■ **WHAT NEEDS TO BE DONE**: From the first line of the data below through the line holding "draw(queue);", output each line exactly and leave the pictures out.

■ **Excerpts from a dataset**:
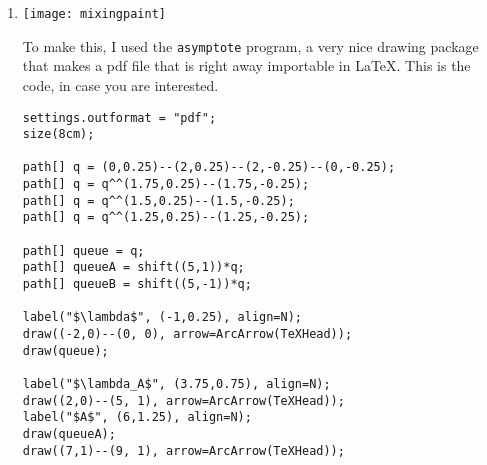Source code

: \begin{question}[use=false]
\begin{solution}
  \begin{enumerate}
  \item 
\texttt{[image: mixingpaint]}

To make this, I used the \texttt{asymptote} program, a very nice
drawing package that makes a pdf file that is right away importable in
\LaTeX. This is the code, in case you are interested.

\begin{lstlisting}
settings.outformat = "pdf";
size(8cm);

path[] q = (0,0.25)--(2,0.25)--(2,-0.25)--(0,-0.25);
path[] q = q^^(1.75,0.25)--(1.75,-0.25);
path[] q = q^^(1.5,0.25)--(1.5,-0.25);
path[] q = q^^(1.25,0.25)--(1.25,-0.25);

path[] queue = q;
path[] queueA = shift((5,1))*q;
path[] queueB = shift((5,-1))*q;

label("$\lambda$", (-1,0.25), align=N);
draw((-2,0)--(0, 0), arrow=ArcArrow(TeXHead));
draw(queue);

label("$\lambda_A$", (3.75,0.75), align=N);
draw((2,0)--(5, 1), arrow=ArcArrow(TeXHead));
label("$A$", (6,1.25), align=N);
draw(queueA);
draw((7,1)--(9, 1), arrow=ArcArrow(TeXHead));


\end{lstlisting}
\end{enumerate}
\end{solution}
\end{question}
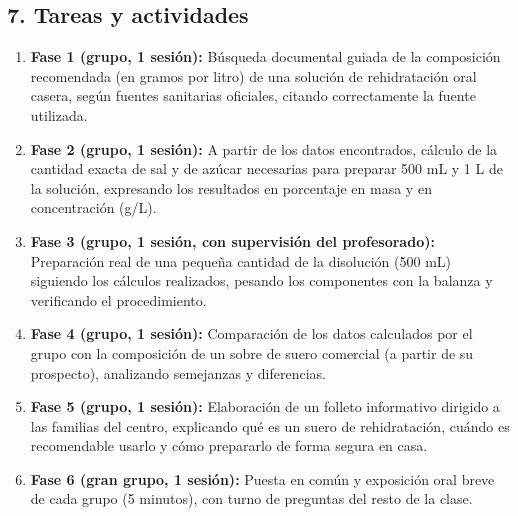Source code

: \documentclass[11pt,a4paper]{article}
\begin{document}
\subsection*{7. Tareas y actividades}
\begin{enumerate}
    \item \textbf{Fase 1 (grupo, 1 sesión):} Búsqueda documental guiada de la composición recomendada (en gramos por litro) de una solución de rehidratación oral casera, según fuentes sanitarias oficiales, citando correctamente la fuente utilizada.
    \item \textbf{Fase 2 (grupo, 1 sesión):} A partir de los datos encontrados, cálculo de la cantidad exacta de sal y de azúcar necesarias para preparar 500 mL y 1 L de la solución, expresando los resultados en porcentaje en masa y en concentración (g/L).
    \item \textbf{Fase 3 (grupo, 1 sesión, con supervisión del profesorado):} Preparación real de una pequeña cantidad de la disolución (500 mL) siguiendo los cálculos realizados, pesando los componentes con la balanza y verificando el procedimiento.
    \item \textbf{Fase 4 (grupo, 1 sesión):} Comparación de los datos calculados por el grupo con la composición de un sobre de suero comercial (a partir de su prospecto), analizando semejanzas y diferencias.
    \item \textbf{Fase 5 (grupo, 1 sesión):} Elaboración de un folleto informativo dirigido a las familias del centro, explicando qué es un suero de rehidratación, cuándo es recomendable usarlo y cómo prepararlo de forma segura en casa.
    \item \textbf{Fase 6 (gran grupo, 1 sesión):} Puesta en común y exposición oral breve de cada grupo (5 minutos), con turno de preguntas del resto de la clase.
\end{enumerate}
\end{document}
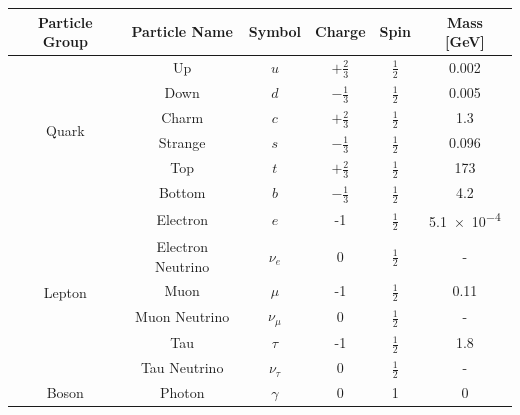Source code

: \vspace{-0.5em}
  {\renewcommand{\arraystretch}{1.3}
  \begin{table}[!ht]
  \begin{center}
    \begin{tabular}{|c|c||c|c|c|c|}
      \hline
    Particle Group          & Particle Name   & Symbol        & Charge  &  Spin  &  Mass [GeV]\\
    \hline
    \multirow{6}{*}{Quark}  &Up            &   $u$  &  $+\frac{2}{3}$   &  $\frac{1}{2}$  &  0.002\\
                            &Down          &   $d$  &  $-\frac{1}{3}$   &  $\frac{1}{2}$  &  0.005\\
                            \cline{2-6}                                            
                            &Charm         &   $c$  &  $+\frac{2}{3}$   &  $\frac{1}{2}$  &  1.3 \\
                            &Strange       &   $s$  &  $-\frac{1}{3}$   &  $\frac{1}{2}$  &  0.096 \\
                            \cline{2-6}                                                      
                            &Top           &   $t$  &  $+\frac{2}{3}$   &  $\frac{1}{2}$  &  173  \\
                            &Bottom        &   $b$  &  $-\frac{1}{3}$   &  $\frac{1}{2}$  &  4.2  \\
    \hline                  
    \multirow{6}{*}{Lepton} &Electron          &   $e$         &  -1    &  $\frac{1}{2}$   &  \num{5.1e-4}\\
                            &Electron Neutrino &   $\nu_e$     &  0     &  $\frac{1}{2}$   &  -\\
                            \cline{2-6}                                   
                            &Muon              &   $\mu$       &  -1    &  $\frac{1}{2}$   &  0.11 \\
                            &Muon Neutrino     &   $\nu_{\mu}$  &  0     &  $\frac{1}{2}$   &  -\\
                            \cline{2-6}                                      
                            &Tau               &   $\tau$       &  -1   &  $\frac{1}{2}$   &  1.8\\
                            &Tau Neutrino      &   $\nu_{\tau}$  &  0    &  $\frac{1}{2}$   &  -\\
    \hline
    \multirow{5}{*}{Boson}  &Photon           &   $\gamma$    &  0      &  1     &  0 \\

\end{tabular}
\end{center}
\end{table}}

■ **ANSWER BOX**:
Source code

: \begin{question}[use=false]
\begin{solution}
  \begin{enumerate}
  \item 
\texttt{[image: mixingpaint]}

To make this, I used the \texttt{asymptote} program, a very nice
drawing package that makes a pdf file that is right away importable in
\LaTeX. This is the code, in case you are interested.

\begin{lstlisting}
settings.outformat = "pdf";
size(8cm);

path[] q = (0,0.25)--(2,0.25)--(2,-0.25)--(0,-0.25);
path[] q = q^^(1.75,0.25)--(1.75,-0.25);
path[] q = q^^(1.5,0.25)--(1.5,-0.25);
path[] q = q^^(1.25,0.25)--(1.25,-0.25);

path[] queue = q;
path[] queueA = shift((5,1))*q;
path[] queueB = shift((5,-1))*q;

label("$\lambda$", (-1,0.25), align=N);
draw((-2,0)--(0, 0), arrow=ArcArrow(TeXHead));
draw(queue);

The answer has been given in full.